Les amis malchanceux du défunt

Bambey est à Teyaret, vers onze heures, quand il reçoit l’appel de son cher Zeïni. « Ici, c’est Mariem, Zeïni vient de s’évanouir chez moi. Viens m’aider à le conduire à l’hôpital ! ». Le voilà à foncer à bord de sa voiture vers l’îlot C mais un encombrement le bloque au niveau du Ksar. Il appelle donc Tarek Aziz et lui demande de le rejoindre au plus tôt à l’ilot C. Tarek prend un taxi qui le déposé du côté des ministères. Mariem vient le récupérer à bord du véhicule du défunt. Ils arrivent à la maison en même temps que Bambey. Constatant l’inconscience de leur ami, un des garçons l’asperge d’eau, en espérant le ranimer. En vain. « Vous devez l’amener à l’hôpital », lance Mariem. « Jamais de la vie ! On doit le laisser ici et appeler la police ! »

La police a longuement interrogé Mariem, Bambey et Tarek, ainsi que les parents directs du défunt et la mère de la principale suspecte.
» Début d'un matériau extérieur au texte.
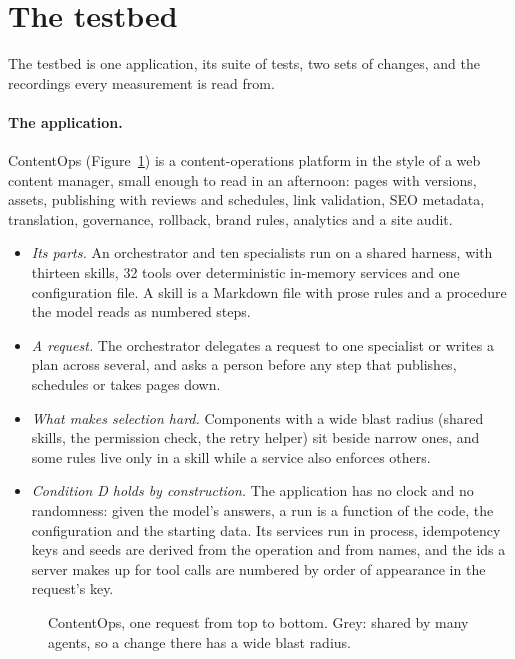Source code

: \documentclass[11pt,a4paper]{article}
\begin{document}
\section{The testbed}
\label{sec:setup}

The testbed is one application, its suite of tests, two sets of changes, and the recordings every measurement is
read from.

\paragraph{The application.} ContentOps (Figure~\ref{fig:app}) is a content-operations platform in the style of a
web content manager, small enough to read in an afternoon: pages with versions, assets, publishing with reviews and
schedules, link validation, SEO metadata, translation, governance, rollback, brand rules, analytics and a site
audit.
\begin{itemize}
  \item \emph{Its parts.} An orchestrator and ten specialists run on a shared harness, with thirteen skills, 32
        tools over deterministic in-memory services and one configuration file. A skill is a Markdown file with
        prose rules and a procedure the model reads as numbered steps.
  \item \emph{A request.} The orchestrator delegates a request to one specialist or writes a plan across several,
        and asks a person before any step that publishes, schedules or takes pages down.
  \item \emph{What makes selection hard.} Components with a wide blast radius (shared skills, the permission
        check, the retry helper) sit beside narrow ones, and some rules live only in a skill while a service also
        enforces others.
  \item \emph{Condition D holds by construction.} The application has no clock and no randomness: given the
        model's answers, a run is a function of the code, the configuration and the starting data. Its services
        run in process, idempotency keys and seeds are derived from the operation and from names, and the ids a
        server makes up for tool calls are numbered by order of appearance in the request's key.
\end{itemize}

\begin{figure}[!htbp]
  \centering
  \resizebox{0.92\textwidth}{!}{}
  \caption{ContentOps, one request from top to bottom. Grey: shared by many agents, so a change there has a wide
  blast radius.}
  \label{fig:app}
\end{figure}
\end{document}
Le procureur de la République a adressé, aux compagnies GSM, des requêtes de criblage de quatre puces d’abonnement. La garde à vue des suspects a été prolongée de 72 heures. Black-out total sur l’enquête, tant par la police que par le Parquet. Rares sont les informations qui ont pu filtrer et qu’on a ici relatées. Lundi 6 Juin, le commissaire du Ksar 2 défère les trois suspects au Parquet de la wilaya ouest de Nouakchott. Une source de la police affirme que l’enquête aurait conclu au suicide du jeune Zeïni, chose incroyable pour ses parents et tous ceux qui l’ont connu. Des dizaines de femmes représentant les proches du défunt ont tenu sit-in devant la présidence de la République, le même jour. Elles demandent, aux autorités, de reprendre l’enquête, via une commission juste et sans parti pris. Elles veulent aussi informer le Président qu’une haute personnalité aurait exercé, selon elles, des pressions, pour que la police avalise l’invraisemblable thèse du suicide.